(Saved data entries):
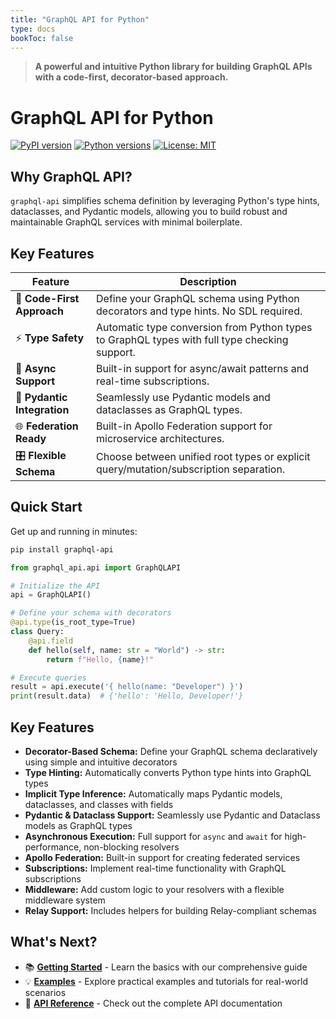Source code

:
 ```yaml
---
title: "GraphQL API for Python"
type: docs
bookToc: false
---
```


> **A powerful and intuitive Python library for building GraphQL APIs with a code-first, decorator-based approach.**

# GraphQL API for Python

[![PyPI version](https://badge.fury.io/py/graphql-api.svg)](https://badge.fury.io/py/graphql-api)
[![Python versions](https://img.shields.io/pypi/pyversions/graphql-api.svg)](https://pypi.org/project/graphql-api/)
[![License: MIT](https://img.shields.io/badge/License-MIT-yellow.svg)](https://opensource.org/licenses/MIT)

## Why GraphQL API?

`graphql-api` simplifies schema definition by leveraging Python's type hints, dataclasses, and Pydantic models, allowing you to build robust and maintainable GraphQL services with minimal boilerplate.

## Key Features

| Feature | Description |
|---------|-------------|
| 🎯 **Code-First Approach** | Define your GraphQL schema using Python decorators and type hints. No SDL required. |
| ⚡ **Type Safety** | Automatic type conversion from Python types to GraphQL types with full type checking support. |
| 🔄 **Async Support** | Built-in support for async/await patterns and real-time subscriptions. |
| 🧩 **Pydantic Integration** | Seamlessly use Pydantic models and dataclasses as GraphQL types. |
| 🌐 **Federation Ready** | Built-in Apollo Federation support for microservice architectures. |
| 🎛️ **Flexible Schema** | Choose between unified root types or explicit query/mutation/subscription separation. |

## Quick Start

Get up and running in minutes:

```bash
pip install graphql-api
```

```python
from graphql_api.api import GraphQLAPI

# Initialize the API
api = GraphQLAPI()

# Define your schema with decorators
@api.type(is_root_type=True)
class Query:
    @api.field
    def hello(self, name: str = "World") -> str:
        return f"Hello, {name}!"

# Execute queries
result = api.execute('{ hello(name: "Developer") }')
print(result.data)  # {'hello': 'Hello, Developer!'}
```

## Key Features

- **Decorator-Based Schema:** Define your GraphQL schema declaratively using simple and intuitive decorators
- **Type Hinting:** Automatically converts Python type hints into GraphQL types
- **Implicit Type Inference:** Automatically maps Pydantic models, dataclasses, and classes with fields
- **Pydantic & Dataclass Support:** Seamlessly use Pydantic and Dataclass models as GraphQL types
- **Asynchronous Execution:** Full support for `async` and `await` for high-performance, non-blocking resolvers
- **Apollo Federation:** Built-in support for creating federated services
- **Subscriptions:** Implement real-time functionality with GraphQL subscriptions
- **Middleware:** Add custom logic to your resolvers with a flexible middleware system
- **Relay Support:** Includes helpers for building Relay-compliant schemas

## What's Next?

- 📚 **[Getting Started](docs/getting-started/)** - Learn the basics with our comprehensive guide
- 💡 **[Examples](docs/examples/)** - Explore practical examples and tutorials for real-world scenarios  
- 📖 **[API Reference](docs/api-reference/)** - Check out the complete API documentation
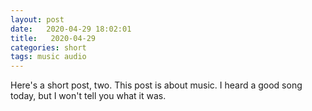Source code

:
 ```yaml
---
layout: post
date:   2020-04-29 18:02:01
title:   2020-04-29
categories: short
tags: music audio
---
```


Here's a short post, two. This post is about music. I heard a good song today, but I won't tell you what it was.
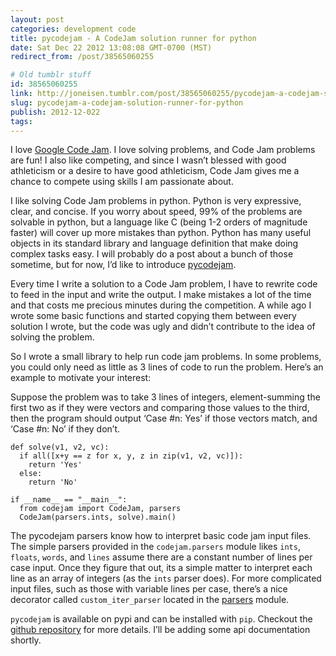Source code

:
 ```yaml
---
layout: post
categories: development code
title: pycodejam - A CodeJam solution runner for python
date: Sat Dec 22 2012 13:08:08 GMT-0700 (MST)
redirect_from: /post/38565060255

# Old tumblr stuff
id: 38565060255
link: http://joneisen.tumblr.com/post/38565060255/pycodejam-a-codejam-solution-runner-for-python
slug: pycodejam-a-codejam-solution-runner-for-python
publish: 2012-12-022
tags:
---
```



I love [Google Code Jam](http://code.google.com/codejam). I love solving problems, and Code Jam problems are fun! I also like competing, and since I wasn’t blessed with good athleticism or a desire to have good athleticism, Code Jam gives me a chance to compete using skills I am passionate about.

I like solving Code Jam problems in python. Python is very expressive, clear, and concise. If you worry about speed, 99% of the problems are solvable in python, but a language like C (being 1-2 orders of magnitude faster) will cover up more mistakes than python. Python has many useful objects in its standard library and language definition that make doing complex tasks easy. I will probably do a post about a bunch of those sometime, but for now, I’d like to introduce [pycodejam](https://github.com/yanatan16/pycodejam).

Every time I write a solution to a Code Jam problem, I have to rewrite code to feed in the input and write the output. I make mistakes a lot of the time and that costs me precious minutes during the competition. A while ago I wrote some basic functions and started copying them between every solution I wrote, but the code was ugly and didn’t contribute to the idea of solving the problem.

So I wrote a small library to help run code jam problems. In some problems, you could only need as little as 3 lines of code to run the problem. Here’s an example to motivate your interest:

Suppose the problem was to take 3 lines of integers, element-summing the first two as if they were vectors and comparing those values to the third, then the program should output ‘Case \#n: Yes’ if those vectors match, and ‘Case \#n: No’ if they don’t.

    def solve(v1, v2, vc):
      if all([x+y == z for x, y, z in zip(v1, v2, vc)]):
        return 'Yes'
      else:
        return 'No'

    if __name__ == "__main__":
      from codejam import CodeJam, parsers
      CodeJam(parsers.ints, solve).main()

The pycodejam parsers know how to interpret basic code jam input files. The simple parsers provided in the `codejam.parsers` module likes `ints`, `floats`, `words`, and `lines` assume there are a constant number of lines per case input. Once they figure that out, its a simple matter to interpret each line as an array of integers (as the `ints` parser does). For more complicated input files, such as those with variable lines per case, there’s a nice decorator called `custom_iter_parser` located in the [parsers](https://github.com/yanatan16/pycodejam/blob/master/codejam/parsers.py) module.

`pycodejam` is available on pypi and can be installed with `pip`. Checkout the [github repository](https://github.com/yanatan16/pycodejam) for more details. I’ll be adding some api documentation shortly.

(WORK TO BE COMPLETED):
Make an exact copy of every entry above, but keep the pictures out of it.

(ANSWER FOR THIS EXERCISE):
Source code

:
 ```yaml
---
title: "GraphQL API for Python"
type: docs
bookToc: false
---
```


> **A powerful and intuitive Python library for building GraphQL APIs with a code-first, decorator-based approach.**

# GraphQL API for Python

[![PyPI version](https://badge.fury.io/py/graphql-api.svg)](https://badge.fury.io/py/graphql-api)
[![Python versions](https://img.shields.io/pypi/pyversions/graphql-api.svg)](https://pypi.org/project/graphql-api/)
[![License: MIT](https://img.shields.io/badge/License-MIT-yellow.svg)](https://opensource.org/licenses/MIT)

## Why GraphQL API?

`graphql-api` simplifies schema definition by leveraging Python's type hints, dataclasses, and Pydantic models, allowing you to build robust and maintainable GraphQL services with minimal boilerplate.

## Key Features

| Feature | Description |
|---------|-------------|
| 🎯 **Code-First Approach** | Define your GraphQL schema using Python decorators and type hints. No SDL required. |
| ⚡ **Type Safety** | Automatic type conversion from Python types to GraphQL types with full type checking support. |
| 🔄 **Async Support** | Built-in support for async/await patterns and real-time subscriptions. |
| 🧩 **Pydantic Integration** | Seamlessly use Pydantic models and dataclasses as GraphQL types. |
| 🌐 **Federation Ready** | Built-in Apollo Federation support for microservice architectures. |
| 🎛️ **Flexible Schema** | Choose between unified root types or explicit query/mutation/subscription separation. |

## Quick Start

Get up and running in minutes:

```bash
pip install graphql-api
```

```python
from graphql_api.api import GraphQLAPI

# Initialize the API
api = GraphQLAPI()

# Define your schema with decorators
@api.type(is_root_type=True)
class Query:
    @api.field
    def hello(self, name: str = "World") -> str:
        return f"Hello, {name}!"

# Execute queries
result = api.execute('{ hello(name: "Developer") }')
print(result.data)  # {'hello': 'Hello, Developer!'}
```

## Key Features

- **Decorator-Based Schema:** Define your GraphQL schema declaratively using simple and intuitive decorators
- **Type Hinting:** Automatically converts Python type hints into GraphQL types
- **Implicit Type Inference:** Automatically maps Pydantic models, dataclasses, and classes with fields
- **Pydantic & Dataclass Support:** Seamlessly use Pydantic and Dataclass models as GraphQL types
- **Asynchronous Execution:** Full support for `async` and `await` for high-performance, non-blocking resolvers
- **Apollo Federation:** Built-in support for creating federated services
- **Subscriptions:** Implement real-time functionality with GraphQL subscriptions
- **Middleware:** Add custom logic to your resolvers with a flexible middleware system
- **Relay Support:** Includes helpers for building Relay-compliant schemas

## What's Next?

- 📚 **[Getting Started](docs/getting-started/)** - Learn the basics with our comprehensive guide
- 💡 **[Examples](docs/examples/)** - Explore practical examples and tutorials for real-world scenarios  
- 📖 **[API Reference](docs/api-reference/)** - Check out the complete API documentation
Source code

:
 ```yaml
---
layout: post
date:   2020-04-29 18:02:01
title:   2020-04-29
categories: short
tags: music audio
---
```


Here's a short post, two. This post is about music. I heard a good song today, but I won't tell you what it was.
Source code

:
 ```yaml
---
layout: post
categories: development code
title: pycodejam - A CodeJam solution runner for python
date: Sat Dec 22 2012 13:08:08 GMT-0700 (MST)
redirect_from: /post/38565060255

# Old tumblr stuff
id: 38565060255
link: http://joneisen.tumblr.com/post/38565060255/pycodejam-a-codejam-solution-runner-for-python
slug: pycodejam-a-codejam-solution-runner-for-python
publish: 2012-12-022
tags:
---
```



I love [Google Code Jam](http://code.google.com/codejam). I love solving problems, and Code Jam problems are fun! I also like competing, and since I wasn’t blessed with good athleticism or a desire to have good athleticism, Code Jam gives me a chance to compete using skills I am passionate about.

I like solving Code Jam problems in python. Python is very expressive, clear, and concise. If you worry about speed, 99% of the problems are solvable in python, but a language like C (being 1-2 orders of magnitude faster) will cover up more mistakes than python. Python has many useful objects in its standard library and language definition that make doing complex tasks easy. I will probably do a post about a bunch of those sometime, but for now, I’d like to introduce [pycodejam](https://github.com/yanatan16/pycodejam).

Every time I write a solution to a Code Jam problem, I have to rewrite code to feed in the input and write the output. I make mistakes a lot of the time and that costs me precious minutes during the competition. A while ago I wrote some basic functions and started copying them between every solution I wrote, but the code was ugly and didn’t contribute to the idea of solving the problem.

So I wrote a small library to help run code jam problems. In some problems, you could only need as little as 3 lines of code to run the problem. Here’s an example to motivate your interest:

Suppose the problem was to take 3 lines of integers, element-summing the first two as if they were vectors and comparing those values to the third, then the program should output ‘Case \#n: Yes’ if those vectors match, and ‘Case \#n: No’ if they don’t.

    def solve(v1, v2, vc):
      if all([x+y == z for x, y, z in zip(v1, v2, vc)]):
        return 'Yes'
      else:
        return 'No'

    if __name__ == "__main__":
      from codejam import CodeJam, parsers
      CodeJam(parsers.ints, solve).main()

The pycodejam parsers know how to interpret basic code jam input files. The simple parsers provided in the `codejam.parsers` module likes `ints`, `floats`, `words`, and `lines` assume there are a constant number of lines per case input. Once they figure that out, its a simple matter to interpret each line as an array of integers (as the `ints` parser does). For more complicated input files, such as those with variable lines per case, there’s a nice decorator called `custom_iter_parser` located in the [parsers](https://github.com/yanatan16/pycodejam/blob/master/codejam/parsers.py) module.

`pycodejam` is available on pypi and can be installed with `pip`. Checkout the [github repository](https://github.com/yanatan16/pycodejam) for more details. I’ll be adding some api documentation shortly.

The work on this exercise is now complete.